Current long-range forecasts from the National Weather Service’s Climate Prediction Center show Tennessee and Georgia’s northwestern corner show normal or slightly better than normal rain chances, while the state of Georgia has a strong chance for below-normal precipitation.
“From what I understand, that means either the drought will stay the same or it will improve,” said Dr. Luigi Romolo, a climatologist at the Southern Regional Climate Center in Baton Rouge, La. “It shouldn’t intensify.”
The 2009 Farmers’ Almanac is more optimistic, predicting “above normal conditions” for winter precipitation in the South. The Almanac sums up the winter as “brisk and wet” in the Southeast and “sizzlin’ and soggy” for the summer.
Winter rains can help replenish reservoirs more quickly than spring or summer storms, according to Dr. Romolo, because cooler temperatures cut down on evaporation and vegetation that normally would suck up moisture is dormant.
“It does count more toward getting things back to normal,” he said.
“Normal” is something the region has not seen in some time when it comes to rainfall, according to Dr. William Schmitz, a climatologist at the Southeast Regional Climate Center in Chapel Hill, N.C.
September, October and November have actually been drier this year than the same time frame in 2007, Dr. Schmitz said, citing figures from the National Weather Service. The figures serve as a reminder that heavy rains from the remnants of Tropical Storm Fay helped, but didn’t quench the region’s 18-month thirst.

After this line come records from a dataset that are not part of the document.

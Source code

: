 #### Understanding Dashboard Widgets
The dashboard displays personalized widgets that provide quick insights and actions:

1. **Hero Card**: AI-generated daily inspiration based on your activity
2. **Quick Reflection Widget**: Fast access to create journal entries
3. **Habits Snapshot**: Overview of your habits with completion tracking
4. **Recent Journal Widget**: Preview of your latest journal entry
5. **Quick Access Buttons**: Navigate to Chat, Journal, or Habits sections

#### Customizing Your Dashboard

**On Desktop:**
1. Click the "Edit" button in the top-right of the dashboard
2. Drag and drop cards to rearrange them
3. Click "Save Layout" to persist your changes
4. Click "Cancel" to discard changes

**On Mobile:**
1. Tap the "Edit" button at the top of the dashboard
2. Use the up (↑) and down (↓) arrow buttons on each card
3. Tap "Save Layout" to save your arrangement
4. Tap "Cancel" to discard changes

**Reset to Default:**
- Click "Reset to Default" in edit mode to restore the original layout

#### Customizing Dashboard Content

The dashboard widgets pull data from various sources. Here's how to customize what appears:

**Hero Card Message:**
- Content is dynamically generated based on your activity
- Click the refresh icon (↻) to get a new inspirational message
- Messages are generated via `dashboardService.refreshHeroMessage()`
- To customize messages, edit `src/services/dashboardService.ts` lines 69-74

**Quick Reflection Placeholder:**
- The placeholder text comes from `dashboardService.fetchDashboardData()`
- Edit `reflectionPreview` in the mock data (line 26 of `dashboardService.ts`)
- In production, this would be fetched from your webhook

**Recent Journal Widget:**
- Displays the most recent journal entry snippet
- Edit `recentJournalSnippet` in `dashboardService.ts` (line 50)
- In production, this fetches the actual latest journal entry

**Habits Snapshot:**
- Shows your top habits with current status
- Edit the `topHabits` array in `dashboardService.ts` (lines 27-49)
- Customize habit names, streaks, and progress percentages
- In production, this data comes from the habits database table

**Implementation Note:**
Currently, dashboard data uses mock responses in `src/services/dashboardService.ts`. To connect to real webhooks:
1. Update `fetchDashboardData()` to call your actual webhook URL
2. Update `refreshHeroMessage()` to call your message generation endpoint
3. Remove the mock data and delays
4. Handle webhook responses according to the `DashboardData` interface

“It hasn’t ended,” he said. “It’s the same drought.”
Before Friday’s rain, Chattanooga had received about 36 inches of precipitation this year, more than 10 inches below the average year-to-date figure.
Mr. Sims knows that deficit better than most.
“Our best situation would be about an inch a week,” he said.
Chattanooga didn’t receive an inch of rain in all of September, although its average is about 4.3 inches.
But those trends should change early in the new year, according to Sandi Duncan, the managing editor at The Farmer’s Almanac.
“February looks very wet and cold,” she said.
The Maine-based publication’s prediction of a wet winter was based on a proprietary mathematic and astronomical formula, she said.
“It does look like an overall wet winter, which should help the drought,” she said.
Mr. Sims said he hoped the more-rain forecast was correct.
“We in farming are always optimistic,” he said. “It’s always going to be a better year next year.”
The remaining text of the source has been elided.